I just finished watching a documentary about the rise and fall of the BBC’s Third Programme, an ambitious attempt to make an unashamedly ‘high culture’ music and speech programme on the radio after WWII. The documentary interestingly put it into a wider cultural context – it was part of a general feeling among politicians and cultural elites at the time that during and after the war the public needed access to the opportunity to ‘improve itself’ through appreciation and consumption of the best of what the arts could offer.
It’s a rather outmoded idea now but I can’t help admiring the idealism of those times. The programme argues that the Third Programme was killed off by both hostility towards elitism in the 50s and the general availability of more and more competing cultural products. This sounds to me reminiscent of what happened to high-minded dissident authors in Eastern Europe when their art was no longer suppressed and they found, ironically, their market and popular support collapsed.

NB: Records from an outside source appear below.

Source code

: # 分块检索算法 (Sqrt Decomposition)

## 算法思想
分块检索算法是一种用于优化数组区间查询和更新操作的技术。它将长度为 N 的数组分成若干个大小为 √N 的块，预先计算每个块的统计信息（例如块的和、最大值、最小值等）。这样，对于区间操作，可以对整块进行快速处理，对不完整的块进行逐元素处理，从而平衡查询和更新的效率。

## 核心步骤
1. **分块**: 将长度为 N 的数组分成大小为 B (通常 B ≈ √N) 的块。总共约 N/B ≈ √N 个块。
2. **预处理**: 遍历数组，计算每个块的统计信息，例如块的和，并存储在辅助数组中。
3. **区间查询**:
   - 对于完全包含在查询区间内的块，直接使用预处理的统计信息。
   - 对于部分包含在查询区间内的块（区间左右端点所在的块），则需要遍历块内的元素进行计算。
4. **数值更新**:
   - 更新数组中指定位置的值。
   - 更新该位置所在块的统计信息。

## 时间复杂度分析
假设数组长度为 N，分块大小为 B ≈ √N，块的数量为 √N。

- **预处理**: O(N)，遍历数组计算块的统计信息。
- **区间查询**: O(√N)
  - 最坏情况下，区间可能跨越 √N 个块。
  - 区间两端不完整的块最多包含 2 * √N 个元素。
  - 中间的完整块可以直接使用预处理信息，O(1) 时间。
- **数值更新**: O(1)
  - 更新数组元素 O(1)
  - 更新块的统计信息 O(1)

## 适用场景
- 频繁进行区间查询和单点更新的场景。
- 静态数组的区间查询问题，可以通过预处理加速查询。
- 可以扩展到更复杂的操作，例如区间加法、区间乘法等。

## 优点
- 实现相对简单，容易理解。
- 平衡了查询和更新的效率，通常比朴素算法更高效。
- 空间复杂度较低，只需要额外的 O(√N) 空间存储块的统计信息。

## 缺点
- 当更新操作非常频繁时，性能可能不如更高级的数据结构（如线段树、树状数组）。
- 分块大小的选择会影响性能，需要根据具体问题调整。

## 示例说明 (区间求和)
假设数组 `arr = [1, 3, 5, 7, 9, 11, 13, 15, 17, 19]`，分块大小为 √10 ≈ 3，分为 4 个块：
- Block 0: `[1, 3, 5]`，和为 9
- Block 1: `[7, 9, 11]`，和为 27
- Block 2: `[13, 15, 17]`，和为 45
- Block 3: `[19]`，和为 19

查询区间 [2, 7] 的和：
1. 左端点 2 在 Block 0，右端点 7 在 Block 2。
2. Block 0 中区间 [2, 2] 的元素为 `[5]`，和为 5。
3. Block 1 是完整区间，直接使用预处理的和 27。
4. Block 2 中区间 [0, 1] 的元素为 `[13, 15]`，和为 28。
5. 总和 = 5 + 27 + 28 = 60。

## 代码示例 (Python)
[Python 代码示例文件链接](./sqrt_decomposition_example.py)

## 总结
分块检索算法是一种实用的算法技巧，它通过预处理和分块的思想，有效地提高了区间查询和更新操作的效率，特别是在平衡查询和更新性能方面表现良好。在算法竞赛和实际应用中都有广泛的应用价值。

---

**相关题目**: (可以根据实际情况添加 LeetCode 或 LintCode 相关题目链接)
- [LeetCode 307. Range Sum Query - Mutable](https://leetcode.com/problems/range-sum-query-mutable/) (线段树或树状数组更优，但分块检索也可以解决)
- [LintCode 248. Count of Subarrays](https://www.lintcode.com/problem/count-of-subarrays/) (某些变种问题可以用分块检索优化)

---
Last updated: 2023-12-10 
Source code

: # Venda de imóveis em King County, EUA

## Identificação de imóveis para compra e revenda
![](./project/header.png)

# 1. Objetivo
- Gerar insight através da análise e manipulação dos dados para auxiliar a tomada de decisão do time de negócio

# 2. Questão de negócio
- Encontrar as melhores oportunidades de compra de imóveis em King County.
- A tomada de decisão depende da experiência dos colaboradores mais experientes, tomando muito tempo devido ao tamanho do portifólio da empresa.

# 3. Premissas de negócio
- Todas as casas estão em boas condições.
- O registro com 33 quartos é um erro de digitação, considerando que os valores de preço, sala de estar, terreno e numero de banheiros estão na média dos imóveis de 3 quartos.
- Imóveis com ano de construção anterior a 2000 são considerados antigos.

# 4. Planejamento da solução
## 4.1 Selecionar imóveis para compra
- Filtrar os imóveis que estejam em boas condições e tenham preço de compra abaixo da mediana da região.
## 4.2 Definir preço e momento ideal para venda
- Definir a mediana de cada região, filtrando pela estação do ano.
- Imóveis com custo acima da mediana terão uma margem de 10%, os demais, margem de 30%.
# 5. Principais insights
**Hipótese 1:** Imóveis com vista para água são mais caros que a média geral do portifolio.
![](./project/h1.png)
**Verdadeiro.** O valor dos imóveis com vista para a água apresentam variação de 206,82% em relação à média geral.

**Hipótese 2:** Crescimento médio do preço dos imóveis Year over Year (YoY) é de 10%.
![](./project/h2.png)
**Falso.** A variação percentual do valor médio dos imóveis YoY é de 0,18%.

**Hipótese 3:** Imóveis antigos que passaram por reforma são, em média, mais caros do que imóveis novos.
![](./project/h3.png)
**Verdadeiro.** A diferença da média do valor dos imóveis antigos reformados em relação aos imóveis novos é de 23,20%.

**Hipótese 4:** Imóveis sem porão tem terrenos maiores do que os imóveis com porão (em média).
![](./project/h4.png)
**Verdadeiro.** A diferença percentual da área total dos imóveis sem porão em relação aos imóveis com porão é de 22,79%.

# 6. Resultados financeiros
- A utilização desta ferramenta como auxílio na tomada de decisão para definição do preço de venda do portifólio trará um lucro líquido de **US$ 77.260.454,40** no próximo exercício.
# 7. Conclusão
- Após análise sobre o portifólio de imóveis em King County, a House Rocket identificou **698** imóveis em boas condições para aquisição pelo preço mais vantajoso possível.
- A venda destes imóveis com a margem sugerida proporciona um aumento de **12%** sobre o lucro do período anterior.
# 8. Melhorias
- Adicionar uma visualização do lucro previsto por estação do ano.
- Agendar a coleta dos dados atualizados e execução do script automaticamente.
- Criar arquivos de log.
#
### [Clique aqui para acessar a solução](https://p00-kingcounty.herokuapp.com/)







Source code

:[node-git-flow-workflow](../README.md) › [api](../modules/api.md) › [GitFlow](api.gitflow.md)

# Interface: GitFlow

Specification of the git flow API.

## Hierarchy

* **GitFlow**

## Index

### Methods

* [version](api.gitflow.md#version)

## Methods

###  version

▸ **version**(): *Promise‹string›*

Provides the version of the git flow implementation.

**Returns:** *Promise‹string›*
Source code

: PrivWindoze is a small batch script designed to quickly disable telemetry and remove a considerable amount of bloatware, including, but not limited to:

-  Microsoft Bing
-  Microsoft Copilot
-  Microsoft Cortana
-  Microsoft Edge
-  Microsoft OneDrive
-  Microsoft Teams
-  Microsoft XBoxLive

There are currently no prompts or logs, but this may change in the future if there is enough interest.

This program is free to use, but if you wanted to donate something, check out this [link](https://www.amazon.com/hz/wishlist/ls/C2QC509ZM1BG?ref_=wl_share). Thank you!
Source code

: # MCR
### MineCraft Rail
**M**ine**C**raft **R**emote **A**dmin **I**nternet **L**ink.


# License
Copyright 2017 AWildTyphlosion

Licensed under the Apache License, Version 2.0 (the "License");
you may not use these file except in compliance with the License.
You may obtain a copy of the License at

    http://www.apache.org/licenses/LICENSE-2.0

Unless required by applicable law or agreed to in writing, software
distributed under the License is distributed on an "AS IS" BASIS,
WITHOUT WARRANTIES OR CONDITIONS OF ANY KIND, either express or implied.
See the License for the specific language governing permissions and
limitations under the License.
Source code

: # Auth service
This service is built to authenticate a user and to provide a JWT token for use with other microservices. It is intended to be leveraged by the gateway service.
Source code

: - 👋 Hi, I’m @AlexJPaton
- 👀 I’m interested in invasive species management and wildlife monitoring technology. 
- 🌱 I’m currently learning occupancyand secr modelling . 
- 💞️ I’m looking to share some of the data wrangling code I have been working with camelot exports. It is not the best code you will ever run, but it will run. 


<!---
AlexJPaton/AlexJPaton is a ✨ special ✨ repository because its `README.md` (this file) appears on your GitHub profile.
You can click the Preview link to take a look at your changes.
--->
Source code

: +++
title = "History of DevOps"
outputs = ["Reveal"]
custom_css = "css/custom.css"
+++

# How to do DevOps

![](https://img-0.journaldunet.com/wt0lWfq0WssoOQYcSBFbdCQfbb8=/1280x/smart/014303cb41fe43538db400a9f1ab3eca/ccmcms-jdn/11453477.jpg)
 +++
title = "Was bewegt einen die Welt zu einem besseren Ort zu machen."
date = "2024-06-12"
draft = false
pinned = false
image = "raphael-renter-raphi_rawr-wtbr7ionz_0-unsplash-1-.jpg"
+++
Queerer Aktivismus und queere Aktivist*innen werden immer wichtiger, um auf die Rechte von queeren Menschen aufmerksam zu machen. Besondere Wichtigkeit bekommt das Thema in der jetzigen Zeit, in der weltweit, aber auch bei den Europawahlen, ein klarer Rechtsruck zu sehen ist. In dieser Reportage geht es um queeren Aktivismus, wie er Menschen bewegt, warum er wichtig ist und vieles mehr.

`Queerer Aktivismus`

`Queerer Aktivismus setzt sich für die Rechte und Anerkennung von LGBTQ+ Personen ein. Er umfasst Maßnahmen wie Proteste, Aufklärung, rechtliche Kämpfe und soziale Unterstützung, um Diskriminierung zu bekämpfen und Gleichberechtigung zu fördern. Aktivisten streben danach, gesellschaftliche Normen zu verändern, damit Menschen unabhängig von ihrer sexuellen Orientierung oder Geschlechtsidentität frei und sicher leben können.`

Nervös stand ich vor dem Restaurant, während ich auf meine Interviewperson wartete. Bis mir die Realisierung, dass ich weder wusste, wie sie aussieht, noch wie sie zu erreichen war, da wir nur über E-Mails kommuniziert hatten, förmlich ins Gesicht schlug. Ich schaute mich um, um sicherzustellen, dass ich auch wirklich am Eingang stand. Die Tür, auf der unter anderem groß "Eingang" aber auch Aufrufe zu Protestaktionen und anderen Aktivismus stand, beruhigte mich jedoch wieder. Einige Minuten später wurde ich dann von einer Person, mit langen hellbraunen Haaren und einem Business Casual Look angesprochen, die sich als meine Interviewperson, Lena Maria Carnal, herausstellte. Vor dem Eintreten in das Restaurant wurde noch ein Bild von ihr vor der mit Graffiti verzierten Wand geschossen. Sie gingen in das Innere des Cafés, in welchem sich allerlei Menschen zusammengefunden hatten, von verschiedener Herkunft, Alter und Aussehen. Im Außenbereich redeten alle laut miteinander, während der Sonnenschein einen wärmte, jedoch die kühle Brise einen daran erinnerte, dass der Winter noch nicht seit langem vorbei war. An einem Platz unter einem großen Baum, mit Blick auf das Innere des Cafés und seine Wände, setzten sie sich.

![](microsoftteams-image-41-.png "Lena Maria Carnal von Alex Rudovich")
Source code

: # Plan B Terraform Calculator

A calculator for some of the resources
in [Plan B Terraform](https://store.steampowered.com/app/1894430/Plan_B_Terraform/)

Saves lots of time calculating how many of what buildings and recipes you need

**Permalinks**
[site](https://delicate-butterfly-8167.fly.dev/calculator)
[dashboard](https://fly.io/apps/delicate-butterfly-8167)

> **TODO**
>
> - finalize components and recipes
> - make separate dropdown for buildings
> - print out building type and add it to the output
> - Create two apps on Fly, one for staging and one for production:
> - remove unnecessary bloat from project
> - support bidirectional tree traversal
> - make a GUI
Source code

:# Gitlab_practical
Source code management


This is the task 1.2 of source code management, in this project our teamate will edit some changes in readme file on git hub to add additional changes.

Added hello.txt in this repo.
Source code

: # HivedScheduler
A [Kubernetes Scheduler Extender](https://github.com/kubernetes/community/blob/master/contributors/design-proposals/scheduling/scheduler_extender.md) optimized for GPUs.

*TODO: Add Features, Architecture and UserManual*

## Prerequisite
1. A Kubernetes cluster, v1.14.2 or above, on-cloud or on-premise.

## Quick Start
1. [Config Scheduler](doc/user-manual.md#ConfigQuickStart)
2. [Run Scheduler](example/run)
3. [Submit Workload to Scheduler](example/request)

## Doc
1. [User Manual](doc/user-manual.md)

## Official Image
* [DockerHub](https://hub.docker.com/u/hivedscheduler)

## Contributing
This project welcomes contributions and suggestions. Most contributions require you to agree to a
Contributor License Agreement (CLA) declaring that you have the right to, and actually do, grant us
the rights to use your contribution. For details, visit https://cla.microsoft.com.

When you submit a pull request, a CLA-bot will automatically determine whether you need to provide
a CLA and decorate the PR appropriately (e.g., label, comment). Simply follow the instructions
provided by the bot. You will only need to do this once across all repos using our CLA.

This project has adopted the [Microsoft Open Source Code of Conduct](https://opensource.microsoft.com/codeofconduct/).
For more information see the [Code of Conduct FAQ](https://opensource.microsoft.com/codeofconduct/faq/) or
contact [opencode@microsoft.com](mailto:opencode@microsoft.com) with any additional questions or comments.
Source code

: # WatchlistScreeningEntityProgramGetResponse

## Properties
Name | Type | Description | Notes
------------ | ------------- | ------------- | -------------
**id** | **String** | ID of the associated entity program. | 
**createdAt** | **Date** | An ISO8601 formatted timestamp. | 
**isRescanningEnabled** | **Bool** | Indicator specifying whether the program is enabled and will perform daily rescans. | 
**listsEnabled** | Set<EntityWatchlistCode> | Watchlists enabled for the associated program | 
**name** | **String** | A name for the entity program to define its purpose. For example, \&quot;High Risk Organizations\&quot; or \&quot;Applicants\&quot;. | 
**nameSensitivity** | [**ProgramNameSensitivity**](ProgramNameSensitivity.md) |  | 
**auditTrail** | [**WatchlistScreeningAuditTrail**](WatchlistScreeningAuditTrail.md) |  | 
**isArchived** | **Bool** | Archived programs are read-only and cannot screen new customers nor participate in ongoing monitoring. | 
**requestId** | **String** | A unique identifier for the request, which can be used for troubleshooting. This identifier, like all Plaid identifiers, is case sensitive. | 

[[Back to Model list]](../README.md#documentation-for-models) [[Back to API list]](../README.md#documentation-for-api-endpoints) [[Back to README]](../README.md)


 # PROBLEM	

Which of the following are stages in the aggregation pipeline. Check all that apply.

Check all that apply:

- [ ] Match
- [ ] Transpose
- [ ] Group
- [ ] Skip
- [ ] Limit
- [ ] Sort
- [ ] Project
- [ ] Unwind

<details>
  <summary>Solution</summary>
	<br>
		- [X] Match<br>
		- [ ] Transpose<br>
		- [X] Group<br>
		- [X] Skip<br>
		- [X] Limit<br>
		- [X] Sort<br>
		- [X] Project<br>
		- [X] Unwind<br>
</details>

The wheel seems to have come full circle here in the UK with the launch of BBC 4, a digital TV station with some of the same “no compromise” ethos. It has faced similar criticism because of its high budget per viewer but it has been generally agreed that in a massively multichannel world there is once again room for an island of highbrow-ness to exist.
P.S. I seem to be getting the Wikipedia habit – I found a halfway useful Wikipedia entry on the Third Programme (linked above) and couldn’t resist spending a half hour or so correcting it and adding the details I could…
P.P.S. In my search for web stuff relating to the Third Programme (there was disappointingly little) I came across this Third Programme magazine – an online site about broadcasting put out by the rather interesting Transdiffusion Broadcasting System, “a not-for-profit historical society dedicated to documenting and preserving broadcasting history” (which alas doesn’t seem to have an article dedicated to the Third Programme itself).